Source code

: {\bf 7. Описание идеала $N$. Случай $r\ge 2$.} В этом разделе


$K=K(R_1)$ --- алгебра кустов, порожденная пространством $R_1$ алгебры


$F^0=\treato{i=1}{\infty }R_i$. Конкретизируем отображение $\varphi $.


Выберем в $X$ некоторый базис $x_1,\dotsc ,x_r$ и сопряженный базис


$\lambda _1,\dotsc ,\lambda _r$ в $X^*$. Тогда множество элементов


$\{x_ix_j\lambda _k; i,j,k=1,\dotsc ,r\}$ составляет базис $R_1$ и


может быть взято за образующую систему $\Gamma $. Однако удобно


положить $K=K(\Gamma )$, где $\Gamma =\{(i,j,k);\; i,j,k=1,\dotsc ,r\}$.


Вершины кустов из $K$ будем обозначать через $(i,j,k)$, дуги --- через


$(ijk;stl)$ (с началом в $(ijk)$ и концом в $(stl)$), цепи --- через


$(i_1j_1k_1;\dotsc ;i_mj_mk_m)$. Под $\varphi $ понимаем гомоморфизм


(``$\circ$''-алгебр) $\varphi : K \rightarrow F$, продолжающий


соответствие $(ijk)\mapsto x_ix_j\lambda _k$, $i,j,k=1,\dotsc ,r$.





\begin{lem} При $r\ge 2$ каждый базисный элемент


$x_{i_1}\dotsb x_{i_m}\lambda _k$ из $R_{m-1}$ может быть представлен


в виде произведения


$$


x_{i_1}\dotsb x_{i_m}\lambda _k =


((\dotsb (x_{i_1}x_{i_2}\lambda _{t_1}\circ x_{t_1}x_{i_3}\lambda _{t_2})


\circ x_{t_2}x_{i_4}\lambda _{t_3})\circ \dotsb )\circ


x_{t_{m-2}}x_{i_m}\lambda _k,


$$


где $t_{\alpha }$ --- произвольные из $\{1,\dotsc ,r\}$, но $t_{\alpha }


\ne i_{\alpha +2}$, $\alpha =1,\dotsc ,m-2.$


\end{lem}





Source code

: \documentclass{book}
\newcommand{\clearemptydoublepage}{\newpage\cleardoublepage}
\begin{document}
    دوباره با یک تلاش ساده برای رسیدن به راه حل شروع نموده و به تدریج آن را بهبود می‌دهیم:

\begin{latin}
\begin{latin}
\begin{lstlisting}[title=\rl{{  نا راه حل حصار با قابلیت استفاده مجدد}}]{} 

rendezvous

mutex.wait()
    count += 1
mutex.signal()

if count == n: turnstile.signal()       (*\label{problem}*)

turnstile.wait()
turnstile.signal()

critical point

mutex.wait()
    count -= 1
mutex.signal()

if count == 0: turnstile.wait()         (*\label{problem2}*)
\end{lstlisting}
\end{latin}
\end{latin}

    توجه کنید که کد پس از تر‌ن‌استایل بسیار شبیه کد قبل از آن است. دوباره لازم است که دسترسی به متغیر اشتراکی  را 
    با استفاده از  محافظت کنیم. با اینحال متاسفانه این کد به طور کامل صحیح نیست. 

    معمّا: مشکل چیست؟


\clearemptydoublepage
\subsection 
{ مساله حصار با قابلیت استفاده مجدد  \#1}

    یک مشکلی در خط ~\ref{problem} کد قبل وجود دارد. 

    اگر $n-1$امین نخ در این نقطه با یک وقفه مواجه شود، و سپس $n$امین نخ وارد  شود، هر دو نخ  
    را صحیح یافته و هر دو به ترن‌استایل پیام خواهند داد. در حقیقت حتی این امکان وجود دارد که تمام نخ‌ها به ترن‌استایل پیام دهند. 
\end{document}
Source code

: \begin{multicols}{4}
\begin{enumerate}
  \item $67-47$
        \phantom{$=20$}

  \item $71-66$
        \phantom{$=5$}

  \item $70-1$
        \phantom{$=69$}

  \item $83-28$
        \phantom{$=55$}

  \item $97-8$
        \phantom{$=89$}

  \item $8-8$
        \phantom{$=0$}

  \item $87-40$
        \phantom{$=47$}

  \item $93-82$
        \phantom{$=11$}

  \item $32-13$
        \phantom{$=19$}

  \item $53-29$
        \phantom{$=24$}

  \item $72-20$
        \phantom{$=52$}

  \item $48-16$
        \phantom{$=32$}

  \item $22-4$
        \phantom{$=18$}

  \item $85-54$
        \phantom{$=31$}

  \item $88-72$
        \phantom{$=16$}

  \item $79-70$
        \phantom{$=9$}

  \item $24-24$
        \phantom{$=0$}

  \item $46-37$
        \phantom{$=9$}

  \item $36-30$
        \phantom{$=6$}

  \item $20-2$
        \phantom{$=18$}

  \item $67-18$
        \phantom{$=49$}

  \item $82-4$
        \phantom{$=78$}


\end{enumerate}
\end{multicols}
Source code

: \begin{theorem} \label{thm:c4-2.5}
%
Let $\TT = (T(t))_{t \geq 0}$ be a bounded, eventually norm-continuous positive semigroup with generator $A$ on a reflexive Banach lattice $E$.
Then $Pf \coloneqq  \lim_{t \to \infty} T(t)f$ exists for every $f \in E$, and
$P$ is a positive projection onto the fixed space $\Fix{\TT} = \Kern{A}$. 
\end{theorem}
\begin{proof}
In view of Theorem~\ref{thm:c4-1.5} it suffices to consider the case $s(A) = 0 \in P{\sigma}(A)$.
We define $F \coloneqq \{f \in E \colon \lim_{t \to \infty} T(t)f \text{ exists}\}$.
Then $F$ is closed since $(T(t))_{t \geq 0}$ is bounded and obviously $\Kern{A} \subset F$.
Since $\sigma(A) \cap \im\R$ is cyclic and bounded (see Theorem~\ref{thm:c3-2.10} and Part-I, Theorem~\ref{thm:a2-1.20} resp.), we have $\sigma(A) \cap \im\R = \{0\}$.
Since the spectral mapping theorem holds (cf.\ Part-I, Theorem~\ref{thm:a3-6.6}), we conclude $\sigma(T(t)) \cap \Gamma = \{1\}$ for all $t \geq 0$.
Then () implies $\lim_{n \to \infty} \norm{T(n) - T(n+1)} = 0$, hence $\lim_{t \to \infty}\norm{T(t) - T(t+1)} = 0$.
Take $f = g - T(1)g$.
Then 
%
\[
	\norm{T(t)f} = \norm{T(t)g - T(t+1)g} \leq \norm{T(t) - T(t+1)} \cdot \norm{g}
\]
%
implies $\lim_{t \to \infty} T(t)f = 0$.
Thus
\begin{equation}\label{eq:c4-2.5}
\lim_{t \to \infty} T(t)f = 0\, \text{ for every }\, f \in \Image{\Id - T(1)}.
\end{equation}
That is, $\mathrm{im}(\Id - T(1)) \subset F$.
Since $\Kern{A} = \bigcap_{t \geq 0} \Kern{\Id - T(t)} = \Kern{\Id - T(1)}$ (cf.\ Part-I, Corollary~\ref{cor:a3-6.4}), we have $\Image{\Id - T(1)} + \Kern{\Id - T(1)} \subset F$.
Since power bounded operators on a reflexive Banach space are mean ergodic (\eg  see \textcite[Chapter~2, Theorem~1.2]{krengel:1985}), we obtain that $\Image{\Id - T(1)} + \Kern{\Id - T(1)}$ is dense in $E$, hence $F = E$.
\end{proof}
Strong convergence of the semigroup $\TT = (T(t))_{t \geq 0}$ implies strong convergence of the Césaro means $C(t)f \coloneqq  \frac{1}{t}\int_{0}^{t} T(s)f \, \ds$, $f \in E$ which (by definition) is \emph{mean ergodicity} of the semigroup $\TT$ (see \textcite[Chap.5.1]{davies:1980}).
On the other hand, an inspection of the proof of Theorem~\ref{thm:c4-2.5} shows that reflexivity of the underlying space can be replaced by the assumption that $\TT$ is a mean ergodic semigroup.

※

**PROBLEM:**
Using the records above, find and show each line with the string "equation".

**RESULT:**
\begin{equation}\label{eq:c4-2.5}
\end{equation}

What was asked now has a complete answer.